*** Begin section ***

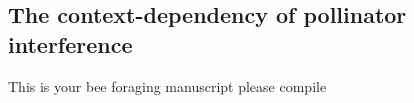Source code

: \begin{refsection}
\chapter{The context-dependency of pollinator interference} %
\label{Bee_foraging}

This is your bee foraging manuscript please compile

\end{refsection}
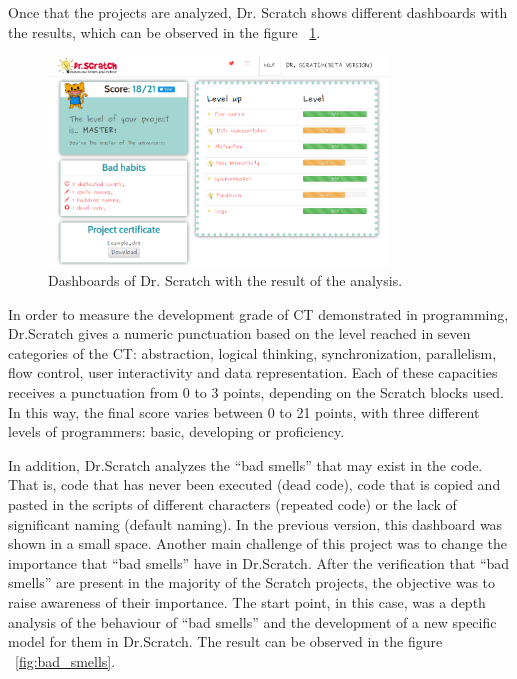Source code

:Once that the projects are analyzed, Dr. Scratch shows different dashboards with the results, which can be observed in the figure ~\ref{fig:dashboards}.

\begin{figure}
  \centering
  \includegraphics[width=9cm, keepaspectratio]{img/dashboards.png}
  \caption{Dashboards of Dr. Scratch with the result of the analysis.}
  \label{fig:dashboards}
\end{figure}

In order to measure the development grade of CT demonstrated in programming, Dr.Scratch gives a numeric punctuation based on the level reached in seven categories of the CT: abstraction, logical thinking, synchronization, parallelism, flow control, user interactivity and data representation. Each of these capacities receives a punctuation from 0 to 3 points, depending on the Scratch blocks used. In this way, the final score varies between 0 to 21 points, with three different levels of programmers: basic, developing or proficiency.   

In addition, Dr.Scratch analyzes the ``bad smells'' that may exist in the code. That is, code that has never been executed (dead code), code that is copied and pasted in the scripts of different characters (repeated code) or the lack of significant naming (default naming). In the previous version, this dashboard was shown in a small space. Another main challenge of this project was to change the importance that ``bad smells'' have in Dr.Scratch. After the verification that ``bad smells'' are present in the majority of the Scratch projects, the objective was to raise awareness of their importance. The start point, in this case, was a depth analysis of the behaviour of ``bad smells'' and the development of a new specific model for them in Dr.Scratch. The result can be observed in the figure ~\ref{fig:bad_smells}.

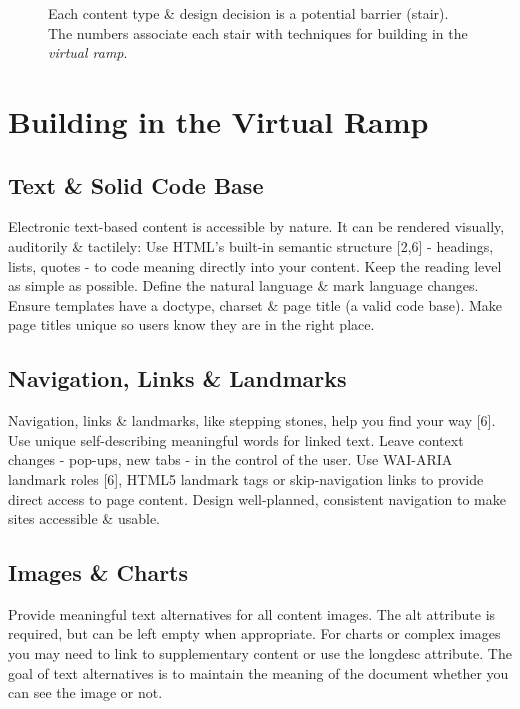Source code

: \documentclass{acm_proc_article-sp}
\begin{document}
\begin{figure*}
\centering
{}
\caption{Each content type \& design decision is a potential barrier (stair). The numbers associate each stair with techniques for building in the \textit{virtual ramp}.}
\end{figure*}

\section{Building in the {\secit Virtual} Ramp}

\subsection{Text \& Solid Code Base}

Electronic text-based content is accessible by nature. It can be rendered visually, auditorily \& tactilely: Use HTML's built-in semantic structure [2,6] - headings, lists, quotes - to code meaning directly into your content. Keep the reading level as simple as possible. Define the natural language \& mark language changes. Ensure templates have a doctype, charset \& page title (a valid code base). Make page titles unique so users know they are in the right place.

\subsection{Navigation, Links \& Landmarks}
Navigation, links \& landmarks, like stepping stones, help you find your way [6]. Use unique self-describing meaningful words for linked text. Leave context changes - pop-ups, new tabs - in the control of the user. Use WAI-ARIA landmark roles [6], HTML5 landmark tags or skip-navigation links to provide direct access to page content. Design well-planned, consistent navigation to make sites accessible \& usable.

\subsection{Images \& Charts}
Provide meaningful text alternatives for all content images. The alt attribute is required, but can be left empty when appropriate. For charts or complex images you may need to link to supplementary content or use the longdesc attribute. The goal of text alternatives is to maintain the meaning of the document whether you can see the image or not.
\end{document}
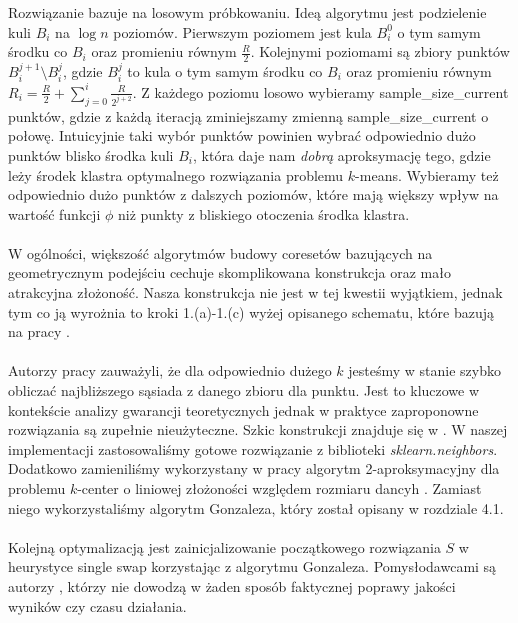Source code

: Rozwiązanie bazuje na losowym próbkowaniu.
Ideą algorytmu jest podzielenie kuli $B_{i}$ na $\log n$ poziomów.
Pierwszym poziomem jest kula $B_{i}^{0}$ o tym samym środku co $B_{i}$ oraz promieniu równym $\frac{R}{2}$. 
Kolejnymi poziomami są zbiory punktów $B_{i}^{j+1} \setminus B_{i}^{j}$, gdzie $B_{i}^{j}$ to kula o tym samym środku co $B_{i}$ oraz promieniu równym $R_{i} = \frac{R}{2} + \sum_{j=0}^{i} \frac{R}{2^{j+2}}$.
Z każdego poziomu losowo wybieramy sample\_size\_current punktów, gdzie z każdą iteracją zminiejszamy zmienną sample\_size\_current o połowę.
Intuicyjnie taki wybór punktów powinien wybrać odpowiednio dużo punktów blisko środka kuli $B_{i}$, która daje nam \textit{dobrą} aproksymację tego, gdzie leży środek klastra optymalnego rozwiązania problemu $k$-means.
Wybieramy też odpowiednio dużo punktów z dalszych poziomów, które mają większy wpływ na wartość funkcji $\phi$ niż punkty z bliskiego otoczenia środka klastra. 
\\~\\
W ogólności, większość algorytmów budowy coresetów bazujących na geometrycznym podejściu cechuje skomplikowana konstrukcja oraz mało atrakcyjna złożoność.
Nasza konstrukcja nie jest w tej kwestii wyjątkiem, jednak tym co ją wyrożnia to kroki 1.(a)-1.(c) wyżej opisanego schematu, które bazują na pracy \cite{10.1145/1007352.1007400}.
\\~\\
Autorzy pracy \cite{10.1145/1007352.1007400} zauważyli, że dla odpowiednio dużego $k$ jesteśmy w stanie szybko obliczać najbliższego sąsiada z danego zbioru dla punktu.
Jest to kluczowe w kontekście analizy gwarancji teoretycznych jednak w praktyce zaproponowne rozwiązania są zupełnie nieużyteczne.
Szkic konstrukcji znajduje się w \cite{10.1145/1007352.1007400}.
W naszej implementacji zastosowaliśmy gotowe rozwiązanie z biblioteki \textit{sklearn.neighbors}.
Dodatkowo zamieniliśmy wykorzystany w pracy \cite{10.1145/1007352.1007400} algorytm 2-aproksymacyjny dla problemu $k$-center o liniowej złożoności względem rozmiaru dancyh \cite{10.5555/3116656.3116964}.
Zamiast niego wykorzystaliśmy algorytm Gonzaleza, który został opisany w rozdziale 4.1.
\\~\\
Kolejną optymalizacją jest zainicjalizowanie początkowego rozwiązania $S$ w heurystyce single swap korzystając z algorytmu Gonzaleza.
Pomysłodawcami są autorzy \cite{10.1145/1007352.1007400}, którzy nie dowodzą w żaden sposób faktycznej poprawy jakości wyników czy czasu działania.
\\~\\
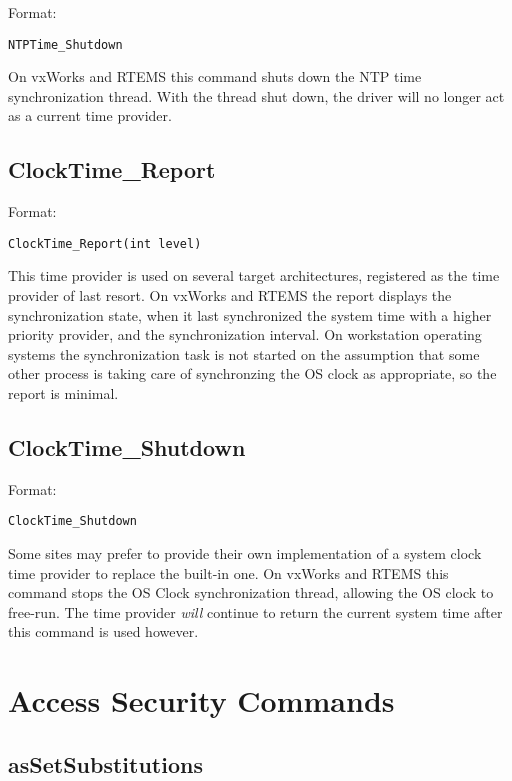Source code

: Format:

\begin{verbatim}NTPTime_Shutdown
\end{verbatim}On vxWorks and RTEMS this command shuts down the NTP time synchronization thread. With the thread shut down, the 
driver will no longer act as a current time provider.

\subsection{ClockTime\_Report}

Format:

\begin{verbatim}ClockTime_Report(int level)
\end{verbatim}This time provider is used on several target architectures, registered as the time provider of last resort. On vxWorks and 
RTEMS the report displays the synchronization state, when it last synchronized the system time with a higher priority 
provider, and the synchronization interval. On workstation operating systems the synchronization task is not started on the 
assumption that some other process is taking care of synchronzing the OS clock as appropriate, so the report is minimal.

\subsection{ClockTime\_Shutdown}

Format:

\begin{verbatim}ClockTime_Shutdown
\end{verbatim}Some sites may prefer to provide their own implementation of a system clock time provider to replace the built-in one. On 
vxWorks and RTEMS this command stops the OS Clock synchronization thread, allowing the OS clock to free-run.  The 
time provider \emph{will} continue to return the current system time after this command is used however.

\section{Access Security Commands}

\subsection{asSetSubstitutions}

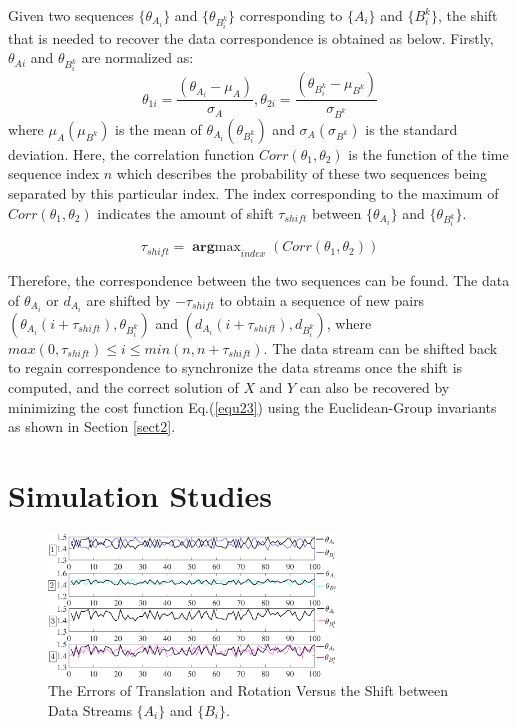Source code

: \documentclass[letterpaper, 10 pt, conference]{ieeeconf}  %
\begin{document}
Given two sequences $\{\theta_{A_{i}}\}$ and $\{\theta_{B_{i}^{k}}\}$ corresponding to  $\{A_{i}\}$ and $\{B_{i}^{k}\}$, the shift that is needed to recover the data correspondence is obtained as below.
Firstly, $\theta_{Ai}$ and $\theta_{B_{i}^{k}}$ are normalized as:
{\color{red}
\begin{equation}\label{equ29}
    \theta_{1i}=\frac{(\theta_{A_{i}}-\mu_{A})}{\sigma_{A}}, \theta_{2i}=\frac{(\theta_{B_{i}^{k}}-\mu_{B^{k}})}{\sigma_{B^{k}}}
\end{equation}
where $\mu_{A}(\mu_{B^{k}})$ is the mean of $\theta_{A_{i}}(\theta_{B_{i}^{k}})$ and $\sigma_{A}(\sigma_{B^{k}})$ is the standard deviation.
}
Here, the correlation function $Corr(\theta_{1},\theta_{2})$  is the function of the time sequence index $n$ which describes the probability of these two sequences being separated by this particular index. The index corresponding to the maximum of $Corr(\theta_{1},\theta_{2})$  indicates the amount of shift $\tau_{shift}$ between $\{\theta_{A_{i}}\}$ and $\{\theta_{B_{i}^{k}}\}$.

\begin{equation}\label{equ30}
    \tau_{shift} = \mathop{\mathbf{arg}max}_{index}(Corr(\theta_{1},\theta_{2}))
\end{equation}

Therefore, the correspondence between the two sequences can be found. The data of ${\theta_{A_{i}}}$ or ${d_{A_{i}}}$ are shifted by $-\tau_{shift}$ to obtain a sequence of new pairs $({\theta_{A_{i}}(i+\tau_{shift})},{\theta_{B_{i}^{k}}})$ and $({d_{A_{i}}(i+\tau_{shift})},{d_{B_{i}^{k}}})$, where $max(0,\tau_{shift})\leq i \leq min(n,n+\tau_{shift})$. The data stream can be shifted back to regain correspondence to synchronize the data streams once the shift is computed, and the correct solution of $X$ and $Y$ can also be recovered by minimizing the cost function Eq.(\ref{equ23}) using the Euclidean-Group invariants as shown in Section \ref{sect2}.


\section{Simulation Studies}
\label{sect4}

\begin{center}
\begin{figure}
\centering
\includegraphics[width=3in]{fig2.eps}
\caption{
The Errors of Translation and Rotation Versus the Shift between Data Streams $\{A_i\}$ and $\{B_i\}$.
}
\label{fig2}
\end{figure}
\end{center}
\end{document}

*** End section ***

*BRIEF*: Go through the material and select each line with the string "oraz" in it.

*TASK SOLUTION*:
Pierwszym poziomem jest kula $B_{i}^{0}$ o tym samym środku co $B_{i}$ oraz promieniu równym $\frac{R}{2}$. 
Kolejnymi poziomami są zbiory punktów $B_{i}^{j+1} \setminus B_{i}^{j}$, gdzie $B_{i}^{j}$ to kula o tym samym środku co $B_{i}$ oraz promieniu równym $R_{i} = \frac{R}{2} + \sum_{j=0}^{i} \frac{R}{2^{j+2}}$.
W ogólności, większość algorytmów budowy coresetów bazujących na geometrycznym podejściu cechuje skomplikowana konstrukcja oraz mało atrakcyjna złożoność.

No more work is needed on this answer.